2006-11-16 01:18:24 | 万華鏡ブログ
今日は辻輝子さんの陶器の筒に、山見浩司さんがミラーを組み、オブジェクトセルを製作なさった作品です。 可愛らしいおしどりの図柄は、辻さんが自然の豊かな工房付近での散歩の途中の池でスケッチし、いくつかの陶器の作品に登場しています。この万華鏡の裏側には、亀の図柄が焼き付けられています。おしどりや亀の自然な姿に、すぐそこにいるかのような、生命を感じる作品です。
陶器に絵付けをなさるときは、何度も窯の中で焼く工程の中で、炎と相談しながら、思った色を生み出すという根気の要る作業があるそうです。
そのようにして出来上がった筒は、ひとつひとつ形も大きさも違うので、ミラーを組むのも大変だし、その大きさを決めるのにも試行錯誤が必要でしょう。
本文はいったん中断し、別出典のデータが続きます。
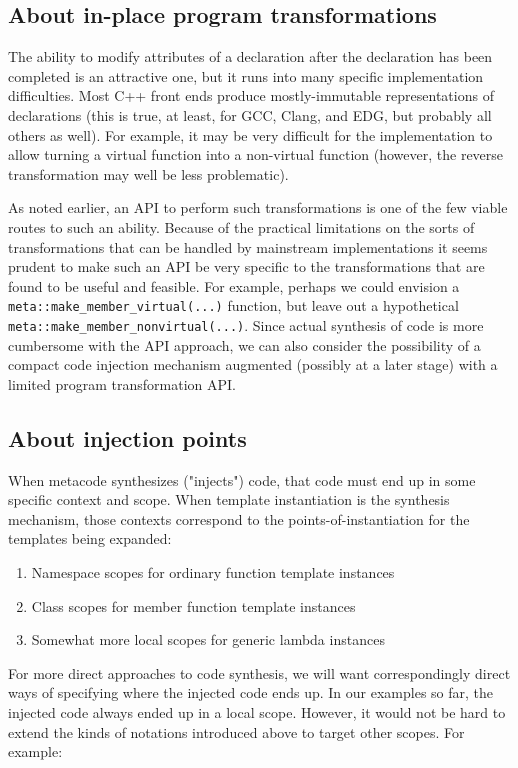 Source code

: \documentclass{wg21}
\newcommand{\cc}[1]{\texttt{#1}}
\begin{document}
\subsection{About in-place program transformations}
The ability to modify attributes of a declaration after the declaration has been
completed is an attractive one, but it runs into many specific implementation
difficulties. Most C++ front ends produce mostly-immutable representations of
declarations (this is true, at least, for GCC, Clang, and EDG, but probably all
others as well). For example, it may be very difficult for the implementation
to allow turning a virtual function into a non-virtual function (however, the
reverse transformation may well be less problematic).

As noted earlier, an API to perform such transformations is one of the few viable
routes to such an ability. Because of the practical limitations on the sorts of
transformations that can be handled by mainstream implementations it seems prudent
to make such an API be very specific to the transformations that are found to be
useful and feasible. For example, perhaps we could envision a \cc{meta::make_member_virtual(...)}
function, but leave out a hypothetical \cc{meta::make_member_nonvirtual(...)}.
Since actual synthesis of code is more cumbersome with the API approach, we can
also consider the possibility of a compact code injection mechanism augmented
(possibly at a later stage) with a limited program transformation API.

\subsection{About injection points}
When metacode synthesizes ("injects") code, that code must end up in some
specific context and scope. When template instantiation is the synthesis
mechanism, those contexts correspond to the points-of-instantiation for the
templates being expanded:

\begin{enumerate}
  \item Namespace scopes for ordinary function template instances
  \item Class scopes for member function template instances
  \item Somewhat more local scopes for generic lambda instances
\end{enumerate}

For more direct approaches to code synthesis, we will want correspondingly
direct ways of specifying where the injected code ends up. In our examples
so far, the injected code always ended up in a local scope. However, it would
not be hard to extend the kinds of notations introduced above to target other
scopes. For example:
\end{document}
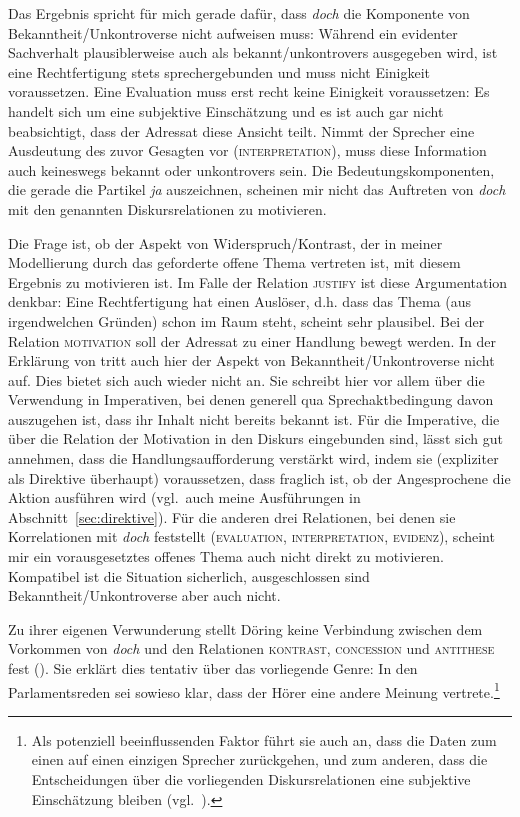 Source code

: {Das Ergebnis spricht für mich gerade dafür, dass \textit{doch} die Komponente von Bekanntheit/Unkontroverse nicht aufweisen muss: Während ein evidenter Sach\-verhalt plausiblerweise auch als bekannt/unkontrovers ausgegeben wird, ist eine Rechtfertigung stets sprechergebunden und muss nicht Einigkeit voraussetzen. Eine Evaluation muss erst recht keine Einigkeit voraussetzen: Es handelt sich um eine subjektive Einschätzung und es ist auch gar nicht beabsichtigt, dass der Adressat diese Ansicht teilt. Nimmt der Sprecher eine Ausdeutung des zuvor Gesagten vor (\textsc{interpretation}), muss diese Information auch keineswegs bekannt oder unkontrovers sein. Die Bedeutungskomponenten, die gerade die Partikel \textit{ja} auszeichnen, scheinen mir nicht das Auftreten von \textit{doch} mit den ge\-nannten Diskursrelationen zu motivieren. 

Die Frage ist, ob der Aspekt von Widerspruch/Kontrast, der in meiner Modellierung durch das geforderte offene Thema vertreten ist, mit diesem Ergebnis zu motivieren ist. Im Falle der Relation \textsc{justify} ist diese Argumentation denkbar: Eine Rechtfertigung hat einen Auslöser, d.h. dass das Thema (aus irgendwelchen Gründen) schon im Raum steht, scheint sehr plausibel. Bei der Relation \textsc{motivation} soll der Adressat zu einer Handlung bewegt werden. In der Erklärung von \citet[89]{Doering2014} tritt auch hier der Aspekt von Bekanntheit/Unkontroverse nicht auf. Dies bietet sich auch wieder nicht an. Sie schreibt hier vor allem über die Verwendung in Imperativen, bei denen generell qua Sprechaktbedingung davon auszugehen ist, dass ihr Inhalt nicht bereits bekannt ist. Für die Imperative, die über die Relation der Motivation in den Diskurs eingebunden sind, lässt sich gut annehmen, dass die Handlungsaufforderung verstärkt wird, indem sie (expliziter als Direktive überhaupt) voraussetzen, dass fraglich ist, ob der Angesprochene die Aktion ausführen wird (vgl.\ auch meine Ausführungen in Abschnitt~\ref{sec:direktive}). Für die anderen drei Relationen, bei denen sie Korrelationen mit \textit{doch} feststellt (\textsc{evaluation}, \textsc{interpretation}, \textsc{evidenz}), scheint mir ein vorausgesetztes offenes Thema auch nicht direkt zu motivieren. Kompatibel ist die Situation sicherlich, ausgeschlossen sind Bekanntheit\slash Unkontroverse aber auch nicht.

Zu ihrer eigenen Verwunderung stellt Döring keine Verbindung zwischen dem Vorkommen von \textit{doch} und den Relationen \textsc{kontrast}, \textsc{concession} und \textsc{antithese} fest (\citeyear[89]{Doering2014}). Sie erklärt dies tentativ über das vorliegende Genre: In den Parlamentsreden sei sowieso klar, dass der Hörer eine andere Meinung vertrete.\footnote{Als potenziell beeinflussenden Faktor führt sie auch an, dass die Daten zum einen auf einen einzigen Sprecher zurückgehen, und zum anderen, dass die Entscheidungen über die vorliegenden Diskursrelationen eine subjektive Einschätzung bleiben (vgl.\ \citealt[90]{Doering2014}).}

}
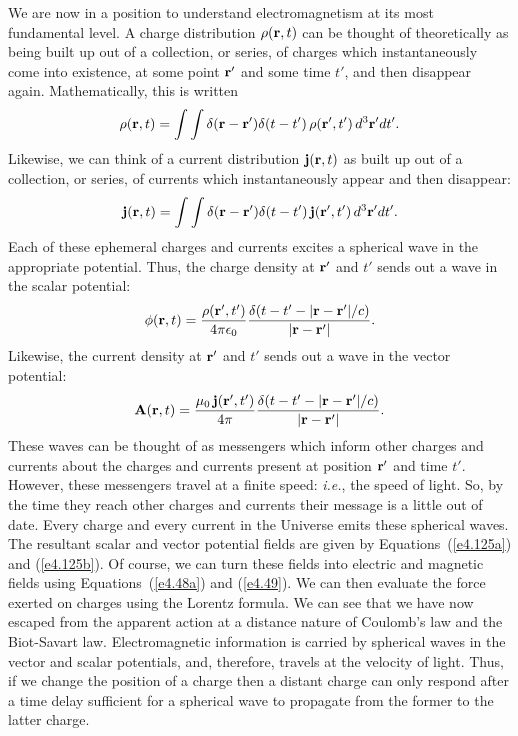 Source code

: We are now in a position to understand electromagnetism at its most fundamental level.
A charge distribution $\rho({\bf r}, t)$ can be thought of theoretically as being built up
out of a  collection, or series, of charges which
instantaneously come into existence, at some point ${\bf r}'$ and some time $t'$, and 
then disappear again. Mathematically, this is written
\begin{equation}
\rho({\bf r}, t) = \int\int \delta({\bf r} - {\bf r}') \delta(t-t') \,
\rho({\bf r}', t')\,d^3 {\bf r}' dt'.
\end{equation}
Likewise, we can think of a current distribution ${\bf j}({\bf r}, t)$ as built up
out of a collection, or series, of currents which instantaneously appear and then disappear:
\begin{equation}
{\bf j} ({\bf r}, t) = \int\int \delta({\bf r} - {\bf r}') \delta(t-t') \,
{\bf j} ({\bf r}', t')\,d^3 {\bf r}' dt'.
\end{equation}
Each of these ephemeral charges and currents excites a spherical wave in the appropriate
potential. Thus, the charge density at ${\bf r'}$ and $t'$ sends out a wave in the
scalar potential:
\begin{equation}
\phi({\bf r}, t) = \frac{\rho({\bf r'}, t')}{4\pi\epsilon_0}
\frac{\delta(t-t' - |{\bf r} - {\bf r'}|/c)}{|{\bf r} - {\bf r}'|}.
\end{equation}
Likewise, the current density at ${\bf r}'$ and $t'$ sends out a wave in the vector potential:
\begin{equation}
{\bf A}({\bf r}, t) = \frac{\mu_0\,{\bf j}({\bf r'}, t')}{4\pi }
\frac{\delta(t-t' - |{\bf r} - {\bf r'}|/c)}{|{\bf r} - {\bf r}'|}.
\end{equation}
These waves can be thought of as  messengers which  inform other charges and currents about
the charges and currents present at position ${\bf r}'$ and time $t'$. However,  these
messengers travel at a finite speed: {\em i.e.}, 
the speed of light. So, by the time they reach other charges
and currents their message is a little out of date. Every charge and every current in the Universe
emits these spherical waves. The resultant scalar and vector
potential fields are given by Equations~(\ref{e4.125a}) and (\ref{e4.125b}). Of course, we can turn these fields into
electric and magnetic fields using Equations~(\ref{e4.48a}) and
(\ref{e4.49}). We can then evaluate the force exerted on charges
using the Lorentz formula. We can see that we have now escaped from the apparent action at a distance
nature of Coulomb's law and the Biot-Savart law. Electromagnetic information
is carried by spherical waves in the vector and scalar potentials,  and, therefore,   travels at the
velocity of light. Thus, if we change the position of a charge then a distant charge can only 
 respond after a time delay sufficient for a spherical wave to propagate from the former to
the latter charge.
光を通さない陶器の筒にどのようにしてオブジェクトセルを作るか、万華鏡作家さんの腕の見せ所ですね。おしどりの存在感、土の感触を損なわずに、はんだの色を抑えてバランスよくオブジェクトセルが作られています。この作品の内部映像はどんな風になっているか、また次回ご紹介します。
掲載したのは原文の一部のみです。